Consequently, from the 7th to the
11th-century Licetfelda was Lichfield’s name. In the 1086 Domesday Book,
Lichfield was spelt Lecefelle, Licefelle and Licefeld,[9] and
clearly the name was going through some kind of recasting. During the next century
the name morphed from Licet or Licit to became Lich, though
exactly when the presumably soft-sounding Licet became the
harsher Lich is uncertain.[10]
In William of Malmesbury’s ‘Gesta Pontificum Anglorum,’ written early in
the 12th-century it was spelt Lichefeld (Lichefeldensis). Matthew
Paris, c. 1200–1259, a chronicler for St Albans Abbey wrote in a margin
of his copy of the ‘Book of St Albans’ the name of Lichefeld and Lichfeld.[11] He added, this meant the death of a
thousand Christians was located at Lichfield. Lichfield was interpreted
as the site of a field of corpses.[12]
Thus Liche, meaning corpse, was now connected to a folklore story
of slaughtered Christians somewhere in the area, see the post, ‘Lichfield's
founding myth’.
Book of St Albans marginalia. Hoc apud Lichefeld evenit. Inde Lichfeld dicitur quasi campus cadaverum. Lich enim Anglice cadaver sive corpus mortui dicitur.
In the Takamiya MS 62 of Bede’s Historia
Ecclesiastica, dated 1375‑1400,[14]
the spellings of Lindfsi, Lindfelth and Lythfeld are handwritten in the
margin and this might still be a transitional time of spelling, or the writer
was uncertain of the name.
Marginalia in the Takamiya MS
It seems the uptake of Lich was
not universal and immediate.

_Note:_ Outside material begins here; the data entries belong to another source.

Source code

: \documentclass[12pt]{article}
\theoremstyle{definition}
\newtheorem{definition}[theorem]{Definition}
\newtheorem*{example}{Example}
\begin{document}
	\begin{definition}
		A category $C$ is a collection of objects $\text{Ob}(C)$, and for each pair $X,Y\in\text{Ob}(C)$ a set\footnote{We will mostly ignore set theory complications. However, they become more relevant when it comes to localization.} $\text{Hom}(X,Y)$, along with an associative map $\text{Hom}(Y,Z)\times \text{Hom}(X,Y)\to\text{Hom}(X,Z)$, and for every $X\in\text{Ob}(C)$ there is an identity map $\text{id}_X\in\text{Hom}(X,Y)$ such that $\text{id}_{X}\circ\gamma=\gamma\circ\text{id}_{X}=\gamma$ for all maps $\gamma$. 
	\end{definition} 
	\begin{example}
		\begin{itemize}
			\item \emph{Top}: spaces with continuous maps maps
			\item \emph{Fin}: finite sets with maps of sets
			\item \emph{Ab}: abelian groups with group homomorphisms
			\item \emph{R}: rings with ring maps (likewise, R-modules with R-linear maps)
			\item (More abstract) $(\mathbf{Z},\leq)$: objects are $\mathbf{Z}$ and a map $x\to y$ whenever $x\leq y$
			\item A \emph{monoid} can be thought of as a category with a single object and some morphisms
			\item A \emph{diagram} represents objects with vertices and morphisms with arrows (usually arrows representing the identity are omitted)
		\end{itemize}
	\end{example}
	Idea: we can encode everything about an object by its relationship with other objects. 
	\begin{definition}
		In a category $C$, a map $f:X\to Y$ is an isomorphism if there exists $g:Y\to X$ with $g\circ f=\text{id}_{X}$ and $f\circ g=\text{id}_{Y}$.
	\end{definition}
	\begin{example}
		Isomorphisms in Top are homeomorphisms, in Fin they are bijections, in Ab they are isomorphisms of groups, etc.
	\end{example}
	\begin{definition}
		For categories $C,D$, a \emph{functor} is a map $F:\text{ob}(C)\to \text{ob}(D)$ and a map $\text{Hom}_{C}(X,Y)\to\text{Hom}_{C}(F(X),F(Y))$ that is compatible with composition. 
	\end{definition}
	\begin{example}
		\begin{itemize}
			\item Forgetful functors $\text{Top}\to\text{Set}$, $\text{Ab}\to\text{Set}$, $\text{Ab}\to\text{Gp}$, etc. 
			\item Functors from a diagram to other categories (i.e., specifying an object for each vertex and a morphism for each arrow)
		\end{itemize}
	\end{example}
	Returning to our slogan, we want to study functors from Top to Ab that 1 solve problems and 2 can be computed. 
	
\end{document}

According to Duignan[15]
in the 12th-century, the variants of the name were Lechesfelde, Lichesfelde,
Lichefelde and Licheffeld. The royal clerks preferred Liche,
and the variants Lichesfeld and Licheffeld.[16]
A grant from King Richard I to Bishop Muschamp dated 1202 has Lichefeld.[17]
In the 13th-century it was Lychefelde and Lichefeld. A
cartulary of Tutbury Priory, 1253, has the name abbreviated to Lich. In
1301, five citizens gave some land to obtain rent and pay for maintenance of a
water conduit in Lychefeld. Throughout this time of spelling Lichfield
in various ways, its association with death and corpses persisted. In the
16th-century editions of Foxe’s ‘Book of Martyrs’ the spellings were Lychefield,
Lichefield and Lichfield. By the 17th and 18th-century the town’s
name was written Lichesfeld,[18]
Lichfeld,[19]
and Litchfield.[20],[21],[22] The
current spelling of the name was finally established in Samuel Johnson’s
dictionary, 1755. He defined Lichfield, as the field of the dead, a
city in Staffordshire, so named from martyred Christians.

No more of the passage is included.